4.3. Spatiotemporal Features of an Anomaly

Spatiotemporal features describe the space–time relationships of events or processes, such as those occurring in ARMs. These features consider both spatial and temporal aspects of data related to objects with varying features in time within a dynamic environment.
Recent research in robotics has explored spatiotemporal correlations in various contexts. Fang et al. [45] used a graph neural network to capture spatiotemporal correlations in a scene to predict possible accidents during self-driving car missions. Another study on assistive robots in healthcare [43] initially detected spatial features such as objects in the environment. (e.g., a human as an object), Then, we further examined variations in the volume of a human object (e.g., chest movement of a human object that leads to an increase or decrease of volume), incorporating the temporal element. This research focused on spatiotemporal features and variations in these patterns to detect anomalies, such as identifying a living human in the environment.
In their robot-assisted feeding application, Park et al. [42] employed LSTM-based autoencoders to detect predefined spatiotemporal patterns. The model identified and classified anomalies by observing an increase in the reconstruction error in the current data, signalling abnormal behaviours of humans or the robot during assistive feeding experiments, such as aggressive eating or face occlusion.
Ji et al.’s [46] research on anomaly detection for robot navigation provided another perspective on spatiotemporal correlations, aiming to identify and prevent anomalies in densely cluttered outdoor robotic missions. The study first considered the usual spatial correlations in captured images, then predicted the probability of future failure by considering the planned motions from the predictive controller and the present observations from the perception module, thus incorporating the temporal element of anomalies.
In another recent paper [44], the authors claimed that their ConvLSTM models identified unusual variations in spatiotemporal elements during the motions of an autonomous vehicle and termed these variations anomalies.
In conclusion, this section has presented a classification of anomalies in ARMs by categorising them into spatial, temporal, and spatiotemporal elements, providing an understanding of the diverse nature of anomalies that may occur in autonomous robotic missions. The following section will delve into the techniques and methods employed for the detection of these anomalies in the context of ARMs.

5. Methods of Anomaly Detection in ARMs

This section provides an overview of the methods and techniques employed for anomaly detection in ARMs, considering the diverse types of anomalies outlined in the previous section. The discussion on anomaly detection is centred around model-based techniques and data-driven methods, emphasising the latter due to its increased adoption and scalability.
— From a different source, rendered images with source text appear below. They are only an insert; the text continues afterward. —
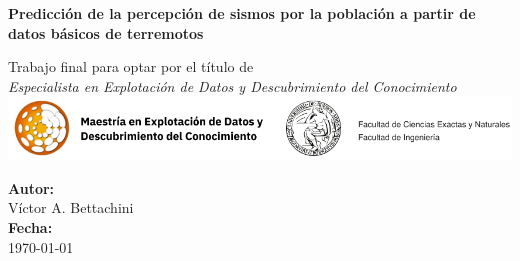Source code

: \documentclass[a4paper]{report}
\begin{document}
%


\begin{titlepage}
    \centering
    
    \huge\textbf{Predicción de la percepción de sismos por la población a partir de datos básicos de terremotos}
    
    \vspace{0.5in}
		Trabajo final para optar por el título de\\
		\emph{Especialista en Explotación de Datos y Descubrimiento del Conocimiento}\\
    \vspace{0.5in}
		\includegraphics[width=\textwidth]{logos}\\
    \vspace{0.5in}
    
    \large
    \textbf{Autor:}\\
		Víctor A. Bettachini\\
    \vspace{0.5in}
    \textbf{Fecha:}\\
    \today
    
    \vfill
    \begin{minipage}{0.8\textwidth}
    \begin{abstract}
        Una decena de terremotos se producen en el territorio nacional en forma diaria sin que sean detectados más que por instrumentos.
				Son muy pocos los casos en que las ondas sísmicas que estos producen son percibidos por la población.
				Se buscó desarrollar un modelo para predecir tal eventualidad utilizando usando solo datos básicos de terremotos.
				Limitaciones de los datos públicos utilizados limitaron el espacio geográficos del estudio a la provincia de San Juan.
				Se ensayaron modelos basado en regresión logística como uno basado en máquinas de potenciación de gradiente.
				Se logró ajustar modelos con alternativamente alta sensibilidad o precisión, pero no ambas simultáneamente, por lo que se debe optar entre estas alternativas según cual sea la prioridad para la aplicación que quiera dárseles.
    \end{abstract}
		\end{minipage}
	\end{titlepage}
\end{document}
5.1. Model-Based Techniques

To detect anomalies, model-based techniques rely on a priori knowledge of the system’s underlying kinematics, dynamics, or other physical properties. These methods can be useful when the system’s behaviour can be accurately modelled using theoretical principles and the amount of available data is limited.

5.1.1. Kinematic and Dynamic Modeling

Anomalies in the kinematic or dynamic behaviour of a robot can be detected by comparing the observed motion with the expected motion based on the system’s kinematic or dynamic models [50]. Deviations from the expected behaviour can indicate the presence of an anomaly [51].

5.1.2. Model Predictive Control

Model Predictive Control (MPC) is a control strategy that uses a system model to predict future behaviour and determine the optimal control inputs. Anomalies can be identified and addressed in real-time by comparing the predicted behaviour with the actual system response [52]. However, this method needs an accurate system model, which is hard to formulate, especially when considering ARMs. Methods such as learning local linear models online have been introduced to reduce these limitations of MPC [53].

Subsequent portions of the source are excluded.